§ Your objective
Each line from the material with the word "scheduled" in it must be copied.

Start of Dataset excerpts

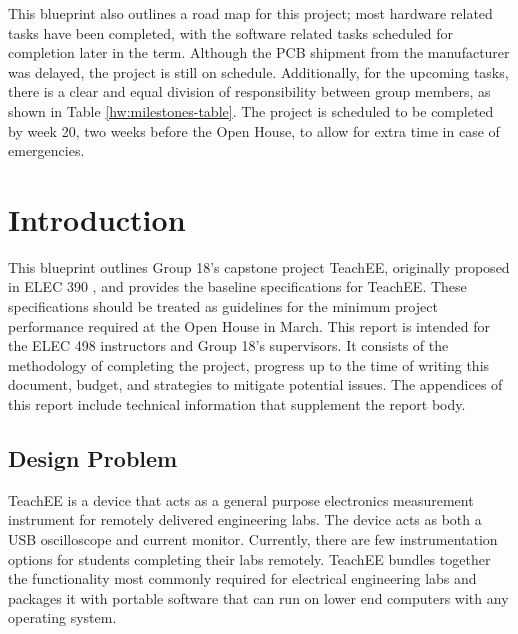 \documentclass[letterpaper,12pt]{article}
\begin{document}
This blueprint also outlines a road map for this project; most hardware related tasks have
been completed, with the software related tasks scheduled for completion later
in the term. Although the PCB shipment from the manufacturer was delayed, the
project is still on schedule. Additionally, for the upcoming tasks, there is a
clear and equal division of responsibility between group members, as shown in
Table \ref{hw:milestones-table}. The project is scheduled to be completed by
week 20, two weeks before the Open House, to allow for extra time in case of
emergencies.
\newpage

\tableofcontents
\listoffigures
\listoftables
\newpage
{}
\section{Introduction} \label{sec:intro} %
This blueprint outlines Group 18's capstone project TeachEE,
originally proposed in ELEC 390 \cite{prop_390}, and provides the baseline
specifications for TeachEE. These specifications should be treated as guidelines
for the minimum project performance required at the Open House in March. This
report is intended for the ELEC 498 instructors and Group 18's supervisors. It
consists of the methodology of completing the project, progress up to
the time of writing this document, budget, and strategies to mitigate potential
issues. The appendices of this report include technical information that
supplement the report body.

\subsection{Design Problem}
TeachEE is a device that acts as a general purpose electronics measurement
instrument for remotely delivered engineering labs. The device acts as both a
USB oscilloscope and current monitor. Currently, there are few instrumentation
options for students completing their labs remotely. TeachEE bundles
together the functionality most commonly required for electrical engineering
labs and packages it with portable software that can run on lower end computers
with any operating system.
\end{document}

End of Dataset excerpts

§ Output for this task
been completed, with the software related tasks scheduled for completion later
Table \ref{hw:milestones-table}. The project is scheduled to be completed by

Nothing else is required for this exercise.